Anti-fibrotic and anti-inflammatory effects of GS-4997 in 3D-hLMT
To validate the 3D-hLMT NASH model to support the investigation of compounds for the treatment of NASH, we used a Phase 3 clinical compound, GS-4997 (Selonsertib), an ASK-1 inhibitor that has shown promise for the treatment of NASH in clinical trials. The 3D-microtissues were treated with palmitic acid (0.5 mM) in the presence or absence of GS-4997 (1 uM) or left untreated as medium only control. GS-4997 significantly decreased palmitic acid induced gene expression of col1α1, col3α1 and col6α3 in the microtissues (Figure 3). Hepatic stellate cell activation is a key feature during the development of fibrosis in NASH. In our model, palmitic acid induced stellate cell activation was reduced with GS-4997 as indicated by the reduction of pdgfrβ expression. Furthermore, GS-4997 also decreased the expression of the proinflammatory cytokine IL-12 in the 3D-microtissues (Figure 4A and 4B).

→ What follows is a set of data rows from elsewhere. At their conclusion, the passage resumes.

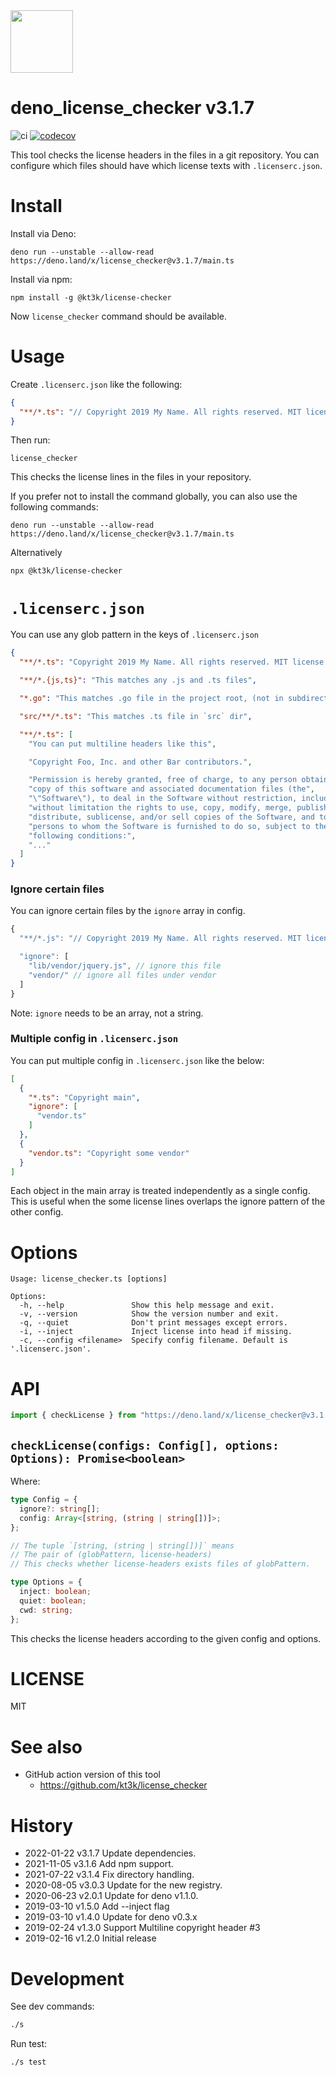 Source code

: <img src="https://raw.githubusercontent.com/kt3k/deno_license_checker/master/media/deno_license_checker.png" width="100">

# deno_license_checker v3.1.7

![ci](https://github.com/kt3k/deno_license_checker/workflows/ci/badge.svg)
[![codecov](https://codecov.io/gh/kt3k/deno_license_checker/branch/master/graph/badge.svg?token=pbV4Qsg70v)](https://codecov.io/gh/kt3k/deno_license_checker)

This tool checks the license headers in the files in a git repository. You can
configure which files should have which license texts with `.licenserc.json`.

# Install

Install via Deno:

```shell
deno run --unstable --allow-read https://deno.land/x/license_checker@v3.1.7/main.ts
```

Install via npm:

```shell
npm install -g @kt3k/license-checker
```

Now `license_checker` command should be available.

# Usage

Create `.licenserc.json` like the following:

```json
{
  "**/*.ts": "// Copyright 2019 My Name. All rights reserved. MIT license."
}
```

Then run:

```console
license_checker
```

This checks the license lines in the files in your repository.

If you prefer not to install the command globally, you can also use the
following commands:

```console
deno run --unstable --allow-read https://deno.land/x/license_checker@v3.1.7/main.ts
```

Alternatively

```console
npx @kt3k/license-checker
```

# `.licenserc.json`

You can use any glob pattern in the keys of `.licenserc.json`

```json
{
  "**/*.ts": "Copyright 2019 My Name. All rights reserved. MIT license.",

  "**/*.{js,ts}": "This matches any .js and .ts files",

  "*.go": "This matches .go file in the project root, (not in subdirectories)",

  "src/**/*.ts": "This matches .ts file in `src` dir",

  "**/*.ts": [
    "You can put multiline headers like this",

    "Copyright Foo, Inc. and other Bar contributors.",

    "Permission is hereby granted, free of charge, to any person obtaining a",
    "copy of this software and associated documentation files (the",
    "\"Software\"), to deal in the Software without restriction, including",
    "without limitation the rights to use, copy, modify, merge, publish,",
    "distribute, sublicense, and/or sell copies of the Software, and to permit",
    "persons to whom the Software is furnished to do so, subject to the",
    "following conditions:",
    "..."
  ]
}
```

### Ignore certain files

You can ignore certain files by the `ignore` array in config.

```js
{
  "**/*.js": "// Copyright 2019 My Name. All rights reserved. MIT license.",

  "ignore": [
    "lib/vendor/jquery.js", // ignore this file
    "vendor/" // ignore all files under vendor
  ]
}
```

Note: `ignore` needs to be an array, not a string.

### Multiple config in `.licenserc.json`

You can put multiple config in `.licenserc.json` like the below:

```json
[
  {
    "*.ts": "Copyright main",
    "ignore": [
      "vendor.ts"
    ]
  },
  {
    "vendor.ts": "Copyright some vendor"
  }
]
```

Each object in the main array is treated independently as a single config. This
is useful when the some license lines overlaps the ignore pattern of the other
config.

# Options

```
Usage: license_checker.ts [options]

Options:
  -h, --help               Show this help message and exit.
  -v, --version            Show the version number and exit.
  -q, --quiet              Don't print messages except errors.
  -i, --inject             Inject license into head if missing.
  -c, --config <filename>  Specify config filename. Default is '.licenserc.json'.
```

# API

```ts
import { checkLicense } from "https://deno.land/x/license_checker@v3.1.7/lib.ts";
```

## `checkLicense(configs: Config[], options: Options): Promise<boolean>`

Where:

```ts
type Config = {
  ignore?: string[];
  config: Array<[string, (string | string[])]>;
};

// The tuple `[string, (string | string[])]` means
// The pair of (globPattern, license-headers)
// This checks whether license-headers exists files of globPattern.

type Options = {
  inject: boolean;
  quiet: boolean;
  cwd: string;
};
```

This checks the license headers according to the given config and options.

# LICENSE

MIT

# See also

- GitHub action version of this tool
  - https://github.com/kt3k/license_checker

# History

- 2022-01-22 v3.1.7 Update dependencies.
- 2021-11-05 v3.1.6 Add npm support.
- 2021-07-22 v3.1.4 Fix directory handling.
- 2020-08-05 v3.0.3 Update for the new registry.
- 2020-06-23 v2.0.1 Update for deno v1.1.0.
- 2019-03-10 v1.5.0 Add --inject flag
- 2019-03-10 v1.4.0 Update for deno v0.3.x
- 2019-02-24 v1.3.0 Support Multiline copyright header #3
- 2019-02-16 v1.2.0 Initial release

# Development

See dev commands:

```sh
./s
```

Run test:

```sh
./s test
```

Effect of GS-4997 on markers of collagen synthesis
Excessive collagen synthesis is an integral part of the development of fibrosis. The synthesis of collagen can be measured by quantifying the amount of pro-collagen released into the supernatant following a fibrotic insult to the microtissues. During the synthesis of collagens these proteins undergo proteolytic maturation during which the precursor proteins, the pro-collagens, are cleaved by different proteases releasing N- and C-terminal pro-peptides thus creating the mature collagen proteins that organize into fibrils and form the mature collagen. These cleaved fragments of the processed procollagens are indicators of active collagen synthesis during fibrosis. To investigate the effect of GS-4997 on collagen 1 and collagen 3 synthesis in our 3D-hLMT model of NASH, the microtissues were treated with palimitic acid in the presence or absence of GS-4997. GS-4997 significantly decreased palmitic acid mediated increase in proCol1 (procollagen 1) (Figure 5A), P1NP (N-terminal pro-peptide of pro-collagen 1) (Figure 5B) and PIIINP (N-terminal pro-peptide of pro-collagen 3) (Figure 5C). The data suggest that GS-4997 reduced the active synthesis of collagen 1 and 3 in the 3D-hLMT NASH model. Collagen levels were also measured by trichrome staining of the 3D-microtissues. As shown in Figure 6, palmitic acid significantly increased the collagen levels (orange arrows on the blue stain) compared to the medium only group. Based on the image, the collagen deposition appears to resemble bridging fibrosis, a phenomenon seen in patients with NASH and severe fibrosis. In addition, palmitic acid induced a characteristic morphological change in the microtissues, suggestive of diminished tissue integrity, causing an overall reduction in the size of the microtissue. GS-4997 treatment decreased the collagen levels and reversed the morphological changes in the liver microtissues indicating an overall recovery of palmitic acid induced injury of the liver microtissues.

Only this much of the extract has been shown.